Но, когда Глеб, по-уставному, развернулся чтобы уходить, он, тяжело выдохнув, повернувшись к нему, сказал:
    -Глеб Александрович, а может быть вы? Может быть, вы старшим поедите сопровождать тело Михайлова… А заодно, жену свою с собой возьмёте с детьми. Под этот случай мы командировочку оформим. Вы же где-то рядом живете. Расскажите его родителям…он, он же настоящий офицер… был.

И я вам ещё суток десять отпуска добавлю,- какой-то лучик надежды мелькнул в глазах командира.- Подумайте, - и отвернулся.

    Глеб на секунду замер: « Во батю занесло, во заездили. Мог приказать и каждый бы поехал. Миссия, конечно, не из приятных, но, что делать? А здесь, батя, просит подумать.  Да, ситуация». Сам же взял под козырёк:
    -Есть подумать! – Щелкнув каблуками, вышел.

   Поздно вечером собрались, узким кругом, в каюте у связиста Сазонова помянуть Михайлова.

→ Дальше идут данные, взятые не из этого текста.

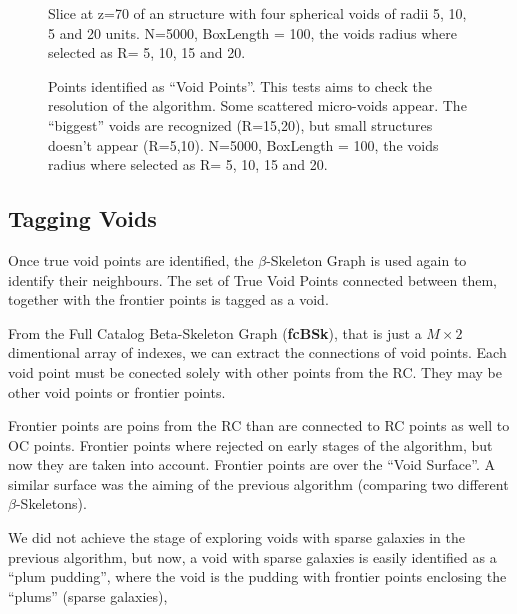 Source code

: \documentclass[preprint]{aastex62}
\begin{document}
\begin{figure}
  \caption{Slice at z=70 of an structure with four
    spherical voids of radii 5, 10, 5 and 20 units.
    N=5000, BoxLength = 100, the voids radius where selected as R= 5, 10, 15
    and 20.
    \label{fig:slice for multiple spherical voids}}
\end{figure}



\begin{figure}
  \caption{Points identified as ``Void Points''. This tests aims to check
    the resolution of the algorithm. Some scattered micro-voids appear.
    The ``biggest'' voids are recognized (R=15,20), but small structures doesn't
    appear (R=5,10).
    N=5000, BoxLength = 100, the voids radius where selected as R= 5, 10, 15
    and 20.
    \label{Testing multiple spherical voids}}
\end{figure}





\subsection{Tagging Voids}

Once true void points are identified, the $\beta$-Skeleton Graph is used
again to identify their neighbours. The set of True Void Points connected
between them, together with the frontier points is tagged as a void.

From the Full Catalog Beta-Skeleton Graph (\textbf{fcBSk}), that is just a
$M \times2$ dimentional array of indexes,
we can extract the connections of void points. Each void point
must be conected solely with other points from the RC. They may be other
void points or frontier points.

Frontier points are poins from the RC than
are connected to RC points as well to OC points. Frontier points where
rejected on early stages of the algorithm, but now they are taken into account.
Frontier points are over the ``Void Surface''. A similar surface was the aiming
of the previous algorithm (comparing two different $\beta$-Skeletons).

We did not achieve the stage of exploring voids with sparse galaxies in the
previous algorithm, but now, a void with sparse galaxies is easily identified
as a ``plum pudding'', where the void is the pudding with frontier points
enclosing the ``plums'' (sparse galaxies), 
\end{document}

   Связисты да медики получали спирт стабильно, так бы повара картошку получали, шутили они иногда между собой.

   «Шило» пили не разбавляя водой. Технический спирт уже не обжигал горло он лишь  перехватывал дыхание. И только капли, текшие по подбородку, неестественно его холодили, словно, напоминая, что выпитое это не просто водка, а что-то гораздо крепче.

   « Дави, дави раба из себя по капле, по капле. Стань равным со всеми, равным, но склони голову перед Господом Богом. Он твой Создатель, твой Спаситель, припади к его стопам ороси слезами покаяния его ноги…
    Уничтожь червя в себе, червя гордыни, червя порока, червя лести, червя похоти….убей страшного червя сомнений и ты спасешься! Веруй в справедливость. Всё в воле Божьей. От Него это всё, от Него. Но зачем?»

    Глеб чувствовал, как волна алкоголя расплывалась, растворяясь в голове. Эйфория легкости подхватила и понесла его так стремительно и ужасно, что он не мог  сообразить, пьян ли он или же это состояние мозга  от спертого, душного воздуха.

   Уже два часа они пили, сначала помянули Михайлова, затем всех кто ушёл из жизни в это смутное время, а потом полилось безудержное пьянство без осмыслений и припонов.
 
    Спирт разливался по стаканам и кто-то произносил тост: «Выпьем за…» Приглушенный звон сведенных вместе стаканов и короткие или длинные, тяжелые выдохи.

    Сигаретный дым, заполнивший каюту, сделал воздух в нём не только непроницаемым для света, но тягучим и жарким для дыхания. Розово-сизый полумрак, гитарные переборы и выпитое, расслабило. Мужская болтовня касалось то службы, то каких-то воспоминаний о прошлогоднем отпуске, о прошлых походах, то о перспективах своего будущего. Спешить им было некуда, присутствующие несли службу.
    
     Они пили и понимали, что всё, что они сейчас делают, противозаконно, неестественно и наказуемо. Но никто из них не боялся последствий о содеянном. Внутренне каждый из них уже давно сказал: « А не пошли бы вы на… клотик …чай пить! Служба? А кому она нужна? Козлы!»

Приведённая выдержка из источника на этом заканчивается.